Um grupo formado por 26 líderes evangélicos divulgou uma nota pública em defesa do pastor Silas Malafaia, após sua inclusão como investigado em um inquérito do Supremo Tribunal Federal (STF). A manifestação, assinada por membros do Conselho Interdenominacional de Ministros Evangélicos do Brasil (CIMEB), repudia a decisão do ministro Alexandre de Moraes e faz um apelo aos demais ministros da Corte, além de senadores e deputados federais.
Na nota, os pastores, bispos e apóstolos classificam a medida como imprópria e injusta, afirmando que não podem aceitar o que consideram uma perseguição que ultrapassa o âmbito político e atinge também a esfera religiosa. O texto destaca a trajetória de Malafaia como uma das principais vozes do segmento evangélico no país, com reconhecimento internacional.
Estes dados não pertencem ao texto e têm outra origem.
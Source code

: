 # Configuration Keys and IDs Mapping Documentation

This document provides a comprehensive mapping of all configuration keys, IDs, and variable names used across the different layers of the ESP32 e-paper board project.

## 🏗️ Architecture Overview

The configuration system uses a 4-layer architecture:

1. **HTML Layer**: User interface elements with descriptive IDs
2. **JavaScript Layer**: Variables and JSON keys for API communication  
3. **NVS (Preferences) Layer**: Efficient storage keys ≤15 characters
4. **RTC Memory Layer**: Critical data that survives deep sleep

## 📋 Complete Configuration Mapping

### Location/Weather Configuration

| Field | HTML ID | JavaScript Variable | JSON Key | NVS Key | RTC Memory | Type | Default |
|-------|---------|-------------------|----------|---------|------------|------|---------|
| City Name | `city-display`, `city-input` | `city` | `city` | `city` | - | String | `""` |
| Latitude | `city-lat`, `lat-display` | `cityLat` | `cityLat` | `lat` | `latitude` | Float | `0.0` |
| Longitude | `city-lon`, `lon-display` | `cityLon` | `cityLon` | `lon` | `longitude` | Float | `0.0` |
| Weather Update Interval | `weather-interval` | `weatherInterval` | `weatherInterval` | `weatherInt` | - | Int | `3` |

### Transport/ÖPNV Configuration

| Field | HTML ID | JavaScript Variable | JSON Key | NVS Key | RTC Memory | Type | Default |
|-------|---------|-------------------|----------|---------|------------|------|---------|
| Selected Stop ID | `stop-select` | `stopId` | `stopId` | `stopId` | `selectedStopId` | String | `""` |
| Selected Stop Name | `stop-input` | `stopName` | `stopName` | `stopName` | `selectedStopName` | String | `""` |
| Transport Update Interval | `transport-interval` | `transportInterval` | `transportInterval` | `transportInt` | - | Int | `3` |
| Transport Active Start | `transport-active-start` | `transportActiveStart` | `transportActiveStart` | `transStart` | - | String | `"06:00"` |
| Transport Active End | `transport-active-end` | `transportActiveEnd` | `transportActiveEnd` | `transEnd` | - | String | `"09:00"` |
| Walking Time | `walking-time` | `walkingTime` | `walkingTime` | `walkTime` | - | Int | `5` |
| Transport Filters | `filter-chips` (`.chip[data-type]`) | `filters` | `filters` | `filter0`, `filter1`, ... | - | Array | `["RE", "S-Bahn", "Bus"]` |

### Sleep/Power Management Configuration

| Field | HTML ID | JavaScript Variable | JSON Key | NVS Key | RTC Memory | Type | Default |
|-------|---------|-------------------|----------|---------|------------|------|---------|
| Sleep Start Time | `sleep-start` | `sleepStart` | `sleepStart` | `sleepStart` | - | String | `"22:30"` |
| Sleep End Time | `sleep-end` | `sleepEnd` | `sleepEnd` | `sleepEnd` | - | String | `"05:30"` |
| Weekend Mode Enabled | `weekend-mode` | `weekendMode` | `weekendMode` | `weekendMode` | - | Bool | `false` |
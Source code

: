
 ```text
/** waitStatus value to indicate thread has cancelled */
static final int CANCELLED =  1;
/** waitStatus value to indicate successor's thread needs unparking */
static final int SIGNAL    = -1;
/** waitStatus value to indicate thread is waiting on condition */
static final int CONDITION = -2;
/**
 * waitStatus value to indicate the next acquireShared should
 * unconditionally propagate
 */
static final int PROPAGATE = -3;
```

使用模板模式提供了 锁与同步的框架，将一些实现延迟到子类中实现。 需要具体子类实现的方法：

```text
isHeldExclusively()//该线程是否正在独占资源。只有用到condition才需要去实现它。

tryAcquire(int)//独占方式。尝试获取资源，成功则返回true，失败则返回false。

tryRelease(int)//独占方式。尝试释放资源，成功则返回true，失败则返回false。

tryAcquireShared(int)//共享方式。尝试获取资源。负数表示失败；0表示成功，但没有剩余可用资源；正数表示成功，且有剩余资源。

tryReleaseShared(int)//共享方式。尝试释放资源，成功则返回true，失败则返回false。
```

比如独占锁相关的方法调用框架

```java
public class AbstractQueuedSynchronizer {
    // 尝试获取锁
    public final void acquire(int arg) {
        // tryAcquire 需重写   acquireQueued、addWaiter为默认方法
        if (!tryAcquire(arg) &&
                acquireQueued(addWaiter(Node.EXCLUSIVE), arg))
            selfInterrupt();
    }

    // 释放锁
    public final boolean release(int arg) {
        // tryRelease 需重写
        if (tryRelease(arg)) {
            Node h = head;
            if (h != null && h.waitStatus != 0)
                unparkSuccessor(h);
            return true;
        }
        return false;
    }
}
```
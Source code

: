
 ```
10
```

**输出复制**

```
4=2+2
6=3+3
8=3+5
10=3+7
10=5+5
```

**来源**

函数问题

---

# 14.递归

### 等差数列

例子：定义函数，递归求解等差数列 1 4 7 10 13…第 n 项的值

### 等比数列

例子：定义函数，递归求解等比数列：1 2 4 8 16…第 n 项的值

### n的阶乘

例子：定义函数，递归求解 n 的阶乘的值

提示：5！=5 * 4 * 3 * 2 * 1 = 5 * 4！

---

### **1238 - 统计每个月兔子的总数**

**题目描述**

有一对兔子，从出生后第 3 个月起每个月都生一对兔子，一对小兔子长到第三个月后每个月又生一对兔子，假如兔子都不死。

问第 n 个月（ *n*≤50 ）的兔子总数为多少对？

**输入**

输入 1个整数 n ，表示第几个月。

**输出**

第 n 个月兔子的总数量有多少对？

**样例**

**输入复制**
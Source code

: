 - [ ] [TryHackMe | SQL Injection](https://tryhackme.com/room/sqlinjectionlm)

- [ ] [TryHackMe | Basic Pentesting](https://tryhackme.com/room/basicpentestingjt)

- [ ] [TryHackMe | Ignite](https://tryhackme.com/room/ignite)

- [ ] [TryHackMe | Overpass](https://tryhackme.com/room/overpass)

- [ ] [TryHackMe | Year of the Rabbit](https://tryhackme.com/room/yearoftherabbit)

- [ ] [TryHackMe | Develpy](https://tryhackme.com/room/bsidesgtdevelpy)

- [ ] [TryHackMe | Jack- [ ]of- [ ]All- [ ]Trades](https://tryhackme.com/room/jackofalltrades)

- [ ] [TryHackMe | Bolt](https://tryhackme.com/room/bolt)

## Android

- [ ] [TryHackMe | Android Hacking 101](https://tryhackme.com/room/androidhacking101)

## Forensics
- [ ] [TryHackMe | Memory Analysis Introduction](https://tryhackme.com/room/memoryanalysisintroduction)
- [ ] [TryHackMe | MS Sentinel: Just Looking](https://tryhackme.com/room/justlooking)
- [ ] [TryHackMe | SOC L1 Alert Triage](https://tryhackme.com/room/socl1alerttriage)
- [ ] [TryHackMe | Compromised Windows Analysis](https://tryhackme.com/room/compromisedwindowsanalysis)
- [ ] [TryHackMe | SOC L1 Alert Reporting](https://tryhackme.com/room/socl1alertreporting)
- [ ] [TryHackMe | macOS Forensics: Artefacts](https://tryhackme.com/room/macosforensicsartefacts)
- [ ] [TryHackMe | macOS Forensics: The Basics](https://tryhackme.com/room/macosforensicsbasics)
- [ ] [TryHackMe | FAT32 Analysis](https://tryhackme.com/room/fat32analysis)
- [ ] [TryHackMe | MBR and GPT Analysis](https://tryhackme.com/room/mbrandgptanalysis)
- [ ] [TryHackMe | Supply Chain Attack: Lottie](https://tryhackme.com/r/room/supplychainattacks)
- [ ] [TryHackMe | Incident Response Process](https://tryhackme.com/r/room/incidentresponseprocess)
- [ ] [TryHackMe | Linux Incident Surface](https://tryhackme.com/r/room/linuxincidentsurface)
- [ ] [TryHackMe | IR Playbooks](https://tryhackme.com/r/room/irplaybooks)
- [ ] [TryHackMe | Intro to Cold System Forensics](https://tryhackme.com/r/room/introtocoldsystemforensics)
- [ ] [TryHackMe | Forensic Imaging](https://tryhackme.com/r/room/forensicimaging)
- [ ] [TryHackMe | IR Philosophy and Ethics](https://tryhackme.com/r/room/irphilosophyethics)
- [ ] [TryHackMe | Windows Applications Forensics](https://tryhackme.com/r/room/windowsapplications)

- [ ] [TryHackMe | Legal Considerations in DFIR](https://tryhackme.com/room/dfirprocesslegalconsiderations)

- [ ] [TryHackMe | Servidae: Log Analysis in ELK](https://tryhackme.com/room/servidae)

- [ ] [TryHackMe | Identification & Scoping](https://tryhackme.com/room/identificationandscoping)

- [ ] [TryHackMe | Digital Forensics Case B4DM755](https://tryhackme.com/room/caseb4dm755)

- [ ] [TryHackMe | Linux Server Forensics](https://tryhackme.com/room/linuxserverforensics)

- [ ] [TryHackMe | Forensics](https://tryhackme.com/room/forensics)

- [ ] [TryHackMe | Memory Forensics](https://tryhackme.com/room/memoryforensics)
“A liberdade de expressão e a liberdade religiosa são inegociáveis no Estado Democrático de Direito, como garante a nossa Constituição”, diz o documento.
Malafaia foi incluído no inquérito que investiga a atuação de Eduardo Bolsonaro (PL) nos Estados Unidos, em busca de sanções contra autoridades brasileiras. Também são investigados o ex-presidente Jair Bolsonaro e o jornalista Paulo Figueiredo, aliado próximo de Eduardo.
A reação do CIMEB ocorre em meio a preocupações dentro da bancada evangélica no Congresso. O ministro André Mendonça, indicado ao STF por Bolsonaro, procurou colegas da Corte e o presidente da Câmara, Hugo Motta, para discutir o impacto da investigação sobre Malafaia. Segundo relatos, Mendonça alertou que o episódio pode intensificar a tensão entre o segmento evangélico e o Supremo.